### Instructions to follow
The records that follow must be printed exactly as they are.

Data items:
[Start of Attachment]
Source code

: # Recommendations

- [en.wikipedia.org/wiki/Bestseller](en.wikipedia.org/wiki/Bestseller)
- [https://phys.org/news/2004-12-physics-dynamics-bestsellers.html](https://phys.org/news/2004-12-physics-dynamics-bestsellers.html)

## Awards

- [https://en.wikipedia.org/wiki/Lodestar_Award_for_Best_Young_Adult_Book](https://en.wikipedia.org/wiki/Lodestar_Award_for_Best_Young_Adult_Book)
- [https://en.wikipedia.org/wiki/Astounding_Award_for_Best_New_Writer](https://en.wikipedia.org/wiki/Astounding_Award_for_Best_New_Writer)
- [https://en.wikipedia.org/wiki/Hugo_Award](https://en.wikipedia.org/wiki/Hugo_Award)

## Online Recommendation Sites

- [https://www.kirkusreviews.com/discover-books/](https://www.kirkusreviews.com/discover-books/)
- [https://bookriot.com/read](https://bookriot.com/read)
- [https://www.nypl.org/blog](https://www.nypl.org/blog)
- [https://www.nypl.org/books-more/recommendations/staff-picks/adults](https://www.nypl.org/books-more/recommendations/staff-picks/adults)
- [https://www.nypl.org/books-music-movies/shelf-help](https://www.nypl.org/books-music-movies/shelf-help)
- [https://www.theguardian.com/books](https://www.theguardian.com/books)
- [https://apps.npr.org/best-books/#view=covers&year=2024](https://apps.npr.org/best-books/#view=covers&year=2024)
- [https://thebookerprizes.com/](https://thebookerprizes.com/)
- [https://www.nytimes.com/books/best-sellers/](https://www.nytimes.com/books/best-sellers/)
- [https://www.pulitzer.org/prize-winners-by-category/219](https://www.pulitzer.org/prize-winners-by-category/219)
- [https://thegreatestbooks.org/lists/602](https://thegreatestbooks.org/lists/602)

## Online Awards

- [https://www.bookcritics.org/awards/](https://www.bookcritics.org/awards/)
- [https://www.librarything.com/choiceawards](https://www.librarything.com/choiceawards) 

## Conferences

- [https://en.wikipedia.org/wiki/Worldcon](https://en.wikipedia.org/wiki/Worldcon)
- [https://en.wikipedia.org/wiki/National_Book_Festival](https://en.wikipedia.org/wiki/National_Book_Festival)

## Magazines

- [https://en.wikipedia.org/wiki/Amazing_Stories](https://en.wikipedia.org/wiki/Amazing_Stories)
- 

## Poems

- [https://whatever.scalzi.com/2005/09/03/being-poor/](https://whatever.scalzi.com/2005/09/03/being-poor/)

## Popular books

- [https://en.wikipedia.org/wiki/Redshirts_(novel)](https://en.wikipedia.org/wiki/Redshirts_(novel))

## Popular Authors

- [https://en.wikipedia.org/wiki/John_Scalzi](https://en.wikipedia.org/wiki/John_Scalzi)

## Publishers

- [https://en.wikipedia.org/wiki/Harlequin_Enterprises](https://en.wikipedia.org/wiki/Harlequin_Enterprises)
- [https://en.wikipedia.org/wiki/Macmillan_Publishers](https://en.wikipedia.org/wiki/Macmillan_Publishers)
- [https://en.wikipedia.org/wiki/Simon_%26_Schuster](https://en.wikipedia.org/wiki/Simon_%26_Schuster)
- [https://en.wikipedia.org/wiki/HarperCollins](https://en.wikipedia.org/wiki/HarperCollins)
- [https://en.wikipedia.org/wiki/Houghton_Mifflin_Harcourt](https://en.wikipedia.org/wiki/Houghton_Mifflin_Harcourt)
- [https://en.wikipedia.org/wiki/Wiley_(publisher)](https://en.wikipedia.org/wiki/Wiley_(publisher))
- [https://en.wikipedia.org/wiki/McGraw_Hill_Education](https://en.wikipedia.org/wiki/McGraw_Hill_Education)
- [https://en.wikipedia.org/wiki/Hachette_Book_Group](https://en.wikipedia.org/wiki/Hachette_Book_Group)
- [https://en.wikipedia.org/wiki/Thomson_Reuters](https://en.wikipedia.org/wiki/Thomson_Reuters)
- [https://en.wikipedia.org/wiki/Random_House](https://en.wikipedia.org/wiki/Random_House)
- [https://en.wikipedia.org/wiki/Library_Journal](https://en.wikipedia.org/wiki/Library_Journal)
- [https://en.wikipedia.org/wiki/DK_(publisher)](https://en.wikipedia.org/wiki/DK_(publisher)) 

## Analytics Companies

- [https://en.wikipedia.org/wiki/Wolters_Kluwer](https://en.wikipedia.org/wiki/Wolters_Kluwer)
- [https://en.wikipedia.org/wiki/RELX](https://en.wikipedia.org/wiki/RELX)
[End of Attachment]
### Exercise answer
Source code

: # Recommendations

- [en.wikipedia.org/wiki/Bestseller](en.wikipedia.org/wiki/Bestseller)
- [https://phys.org/news/2004-12-physics-dynamics-bestsellers.html](https://phys.org/news/2004-12-physics-dynamics-bestsellers.html)

## Awards

- [https://en.wikipedia.org/wiki/Lodestar_Award_for_Best_Young_Adult_Book](https://en.wikipedia.org/wiki/Lodestar_Award_for_Best_Young_Adult_Book)
- [https://en.wikipedia.org/wiki/Astounding_Award_for_Best_New_Writer](https://en.wikipedia.org/wiki/Astounding_Award_for_Best_New_Writer)
- [https://en.wikipedia.org/wiki/Hugo_Award](https://en.wikipedia.org/wiki/Hugo_Award)

## Online Recommendation Sites

- [https://www.kirkusreviews.com/discover-books/](https://www.kirkusreviews.com/discover-books/)
- [https://bookriot.com/read](https://bookriot.com/read)
- [https://www.nypl.org/blog](https://www.nypl.org/blog)
- [https://www.nypl.org/books-more/recommendations/staff-picks/adults](https://www.nypl.org/books-more/recommendations/staff-picks/adults)
- [https://www.nypl.org/books-music-movies/shelf-help](https://www.nypl.org/books-music-movies/shelf-help)
- [https://www.theguardian.com/books](https://www.theguardian.com/books)
- [https://apps.npr.org/best-books/#view=covers&year=2024](https://apps.npr.org/best-books/#view=covers&year=2024)
- [https://thebookerprizes.com/](https://thebookerprizes.com/)
- [https://www.nytimes.com/books/best-sellers/](https://www.nytimes.com/books/best-sellers/)
- [https://www.pulitzer.org/prize-winners-by-category/219](https://www.pulitzer.org/prize-winners-by-category/219)
- [https://thegreatestbooks.org/lists/602](https://thegreatestbooks.org/lists/602)

## Online Awards

- [https://www.bookcritics.org/awards/](https://www.bookcritics.org/awards/)
- [https://www.librarything.com/choiceawards](https://www.librarything.com/choiceawards) 

## Conferences

- [https://en.wikipedia.org/wiki/Worldcon](https://en.wikipedia.org/wiki/Worldcon)
- [https://en.wikipedia.org/wiki/National_Book_Festival](https://en.wikipedia.org/wiki/National_Book_Festival)

## Magazines

- [https://en.wikipedia.org/wiki/Amazing_Stories](https://en.wikipedia.org/wiki/Amazing_Stories)
- 

## Poems

- [https://whatever.scalzi.com/2005/09/03/being-poor/](https://whatever.scalzi.com/2005/09/03/being-poor/)

## Popular books

- [https://en.wikipedia.org/wiki/Redshirts_(novel)](https://en.wikipedia.org/wiki/Redshirts_(novel))

## Popular Authors

- [https://en.wikipedia.org/wiki/John_Scalzi](https://en.wikipedia.org/wiki/John_Scalzi)

## Publishers

- [https://en.wikipedia.org/wiki/Harlequin_Enterprises](https://en.wikipedia.org/wiki/Harlequin_Enterprises)
- [https://en.wikipedia.org/wiki/Macmillan_Publishers](https://en.wikipedia.org/wiki/Macmillan_Publishers)
- [https://en.wikipedia.org/wiki/Simon_%26_Schuster](https://en.wikipedia.org/wiki/Simon_%26_Schuster)
- [https://en.wikipedia.org/wiki/HarperCollins](https://en.wikipedia.org/wiki/HarperCollins)
- [https://en.wikipedia.org/wiki/Houghton_Mifflin_Harcourt](https://en.wikipedia.org/wiki/Houghton_Mifflin_Harcourt)
- [https://en.wikipedia.org/wiki/Wiley_(publisher)](https://en.wikipedia.org/wiki/Wiley_(publisher))
- [https://en.wikipedia.org/wiki/McGraw_Hill_Education](https://en.wikipedia.org/wiki/McGraw_Hill_Education)
- [https://en.wikipedia.org/wiki/Hachette_Book_Group](https://en.wikipedia.org/wiki/Hachette_Book_Group)
- [https://en.wikipedia.org/wiki/Thomson_Reuters](https://en.wikipedia.org/wiki/Thomson_Reuters)
- [https://en.wikipedia.org/wiki/Random_House](https://en.wikipedia.org/wiki/Random_House)
- [https://en.wikipedia.org/wiki/Library_Journal](https://en.wikipedia.org/wiki/Library_Journal)
- [https://en.wikipedia.org/wiki/DK_(publisher)](https://en.wikipedia.org/wiki/DK_(publisher)) 

## Analytics Companies

- [https://en.wikipedia.org/wiki/Wolters_Kluwer](https://en.wikipedia.org/wiki/Wolters_Kluwer)
- [https://en.wikipedia.org/wiki/RELX](https://en.wikipedia.org/wiki/RELX)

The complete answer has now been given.